IGNs David Zdyrko said of the same console version that "the gameplay just isn't deep or compelling enough to warrant picking this title up unless you absolutely MUST have every single product with The Simpsons plastered on it." Zdyrko also criticized the graphics, stating that the "framerate chugs in some of the levels when there are a lot of cars on screen and the textures are generally low resolution and completely bland." Zdyrko also said the "hilarious voice samples" were the "lone bright spot" of the game, although he admitted that some of them can get a bit repetitive.
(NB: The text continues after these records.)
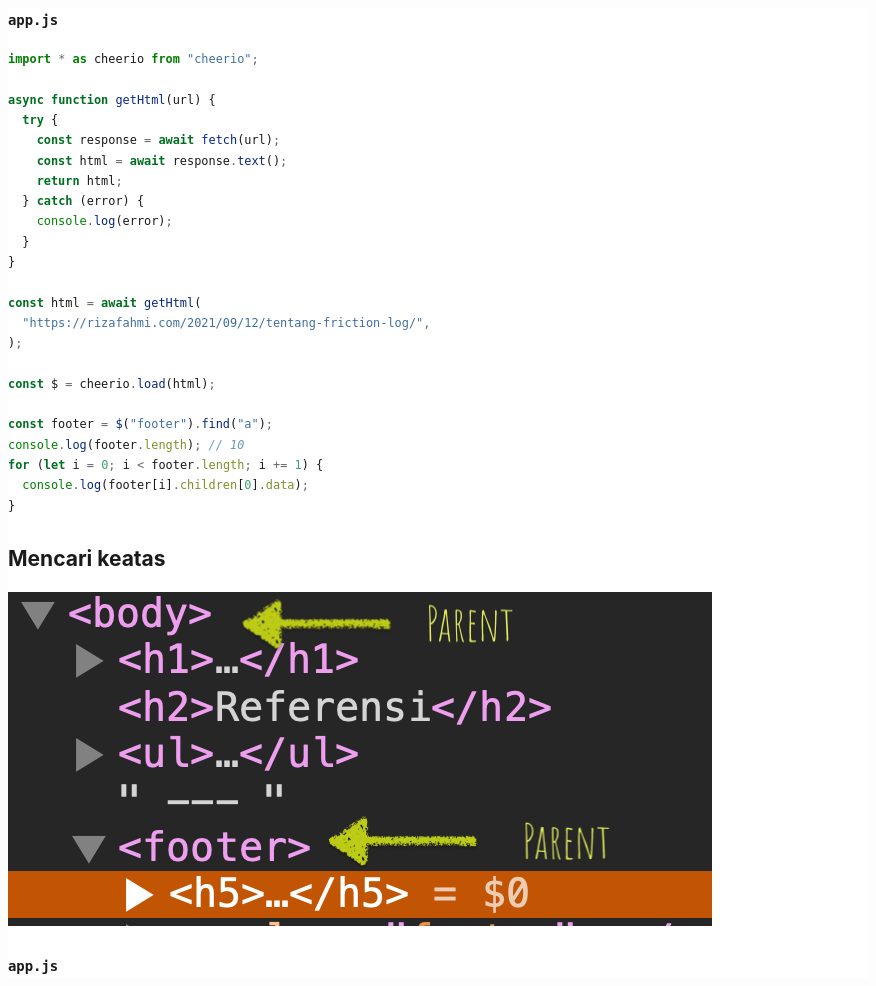 
### `app.js`

```js
import * as cheerio from "cheerio";

async function getHtml(url) {
  try {
    const response = await fetch(url);
    const html = await response.text();
    return html;
  } catch (error) {
    console.log(error);
  }
}

const html = await getHtml(
  "https://rizafahmi.com/2021/09/12/tentang-friction-log/",
);

const $ = cheerio.load(html);

const footer = $("footer").find("a");
console.log(footer.length); // 10
for (let i = 0; i < footer.length; i += 1) {
  console.log(footer[i].children[0].data);
}
```

## Mencari keatas

![](/assets/images/web-scraping/Screenshot%202023-05-19%20at%2020.28.08.png)

### `app.js`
NextGen said of the Xbox version, "It's strange. Crazy Taxi is great, and The Simpsons is great, so the two together should be gaming magic, right? Yet the result is less than the sum of its parts. In the end, Road Rage is significant only as the most shameless incident of design burglary in recent memory."
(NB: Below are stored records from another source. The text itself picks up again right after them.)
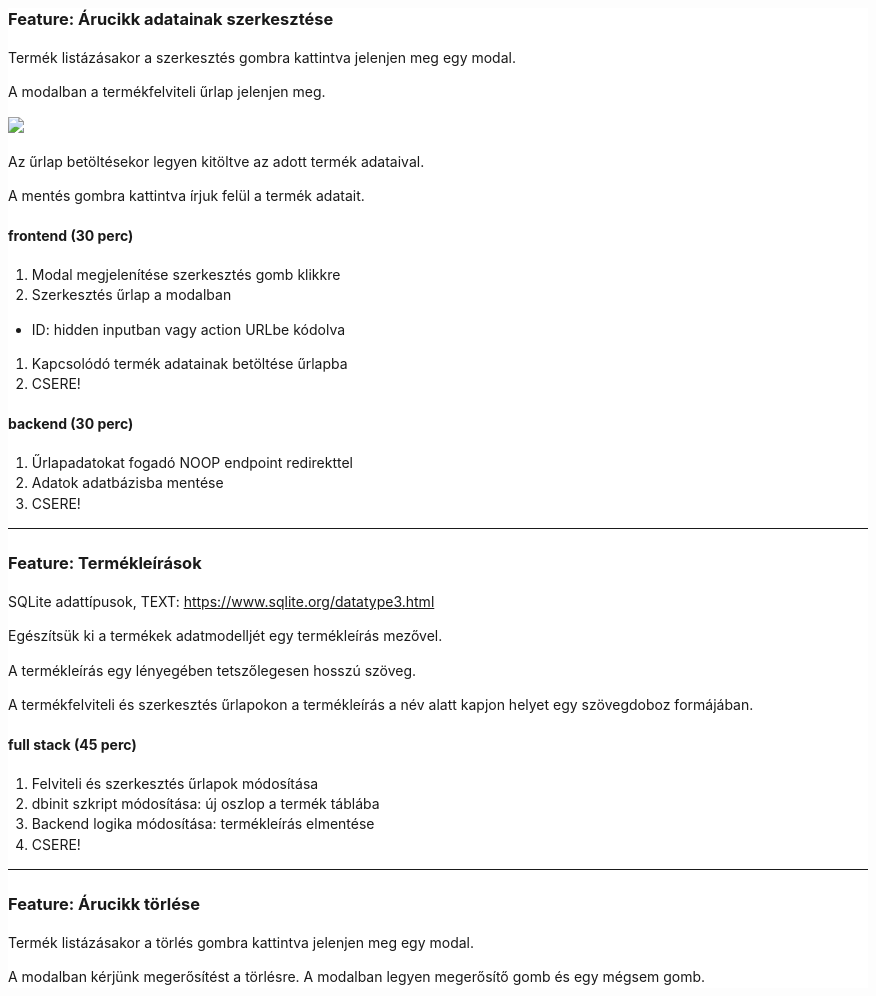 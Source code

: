 
### Feature: Árucikk adatainak szerkesztése

Termék listázásakor a szerkesztés gombra kattintva jelenjen
meg egy modal.

A modalban a termékfelviteli űrlap jelenjen meg.

![](../../projects/inventory/add_product.png)

Az űrlap betöltésekor legyen kitöltve az adott termék adataival.

A mentés gombra kattintva írjuk felül a termék adatait.

#### frontend (30 perc)

1. Modal megjelenítése szerkesztés gomb klikkre
1. Szerkesztés űrlap a modalban
  - ID: hidden inputban vagy action URLbe kódolva
1. Kapcsolódó termék adatainak betöltése űrlapba
1. CSERE!

#### backend (30 perc)

1. Űrlapadatokat fogadó NOOP endpoint redirekttel
1. Adatok adatbázisba mentése
1. CSERE!


---

### Feature: Termékleírások

SQLite adattípusok, TEXT: https://www.sqlite.org/datatype3.html

Egészítsük ki a termékek adatmodelljét egy termékleírás mezővel.

A termékleírás egy lényegében tetszőlegesen hosszú szöveg.

A termékfelviteli és szerkesztés űrlapokon a termékleírás
a név alatt kapjon helyet egy szövegdoboz formájában.

#### full stack (45 perc)

1. Felviteli és szerkesztés űrlapok módosítása
1. dbinit szkript módosítása: új oszlop a termék táblába
1. Backend logika módosítása: termékleírás elmentése
1. CSERE!

---

### Feature: Árucikk törlése

Termék listázásakor a törlés gombra kattintva jelenjen
meg egy modal.

A modalban kérjünk megerősítést a törlésre. A modalban legyen megerősítő gomb és egy mégsem gomb.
By July 2006, the PlayStation 2 version had sold 1.6 million copies and earned $41 million in the U.S. NextGen ranked it as the 25th highest-selling game launched for the PlayStation 2, Xbox, or GameCube between January 2000 and July 2006 in that country. Combined sales of Simpsons console games released in the 2000s reached 5.2 million units in the United States by July 2006. The same console version also received a "Platinum" sales award from the Entertainment and Leisure Software Publishers Association (ELSPA), indicating sales of at least 300,000 copies in the U.K. The game has a total of at least 3 million copies sold.

Aggregate score
| Aggregator | Score |  |  |
| GameCube | PS2 | Xbox |
| Metacritic | 67/100 | 64/100 | 61/100 |

Review scores
| Publication | Score |  |  |
| GameCube | PS2 | Xbox |
| AllGame | N/A | N/A | 2.5/5 |
| Electronic Gaming Monthly | 4/10 | N/A | 4/10, 4/10, 3/10 |
| Eurogamer | N/A | N/A | 7/10 |
| Game Informer | 8/10 | 8/10 | 8/10 |
| GamePro | N/A | 2.5/5 | N/A |
| GameRevolution | N/A | C+ | N/A |
| GameSpot | 6.2/10 | 6.2/10 | 6.2/10 |
| GameSpy | 67% | 39% | N/A |
| GameZone | N/A | 7/10 | 6/10 |
| IGN | 5.8/10 | 5.1/10 | 6.4/10 |
| Next Generation | N/A | N/A | 2/5 |
| Nintendo Power | 4.6/5 | N/A | N/A |
| Official U.S. PlayStation Magazine | N/A | 3/5 | N/A |
| Official Xbox Magazine (US) | N/A | N/A | 6.2/10 |
| FHM | N/A | 3/5 | N/A |
| Maxim | N/A | 8/10 | N/A |

==Lawsuit==
During 2003, Sega, creator and owner of the Crazy Taxi franchise, filed a lawsuit against Fox Interactive, Electronic Arts, and Radical Entertainment, claiming that Road Rage was a patent infringement of the former as both games feature nearly identical gameplay and objectives with the Crazy Taxi game engine. According to IGN, "Road Rage features similar game play, to the point where some reviews commented negatively on the parallels." The case, Sega of America, Inc. v. Fox Interactive, et al., was settled in private mediation for an undisclosed amount.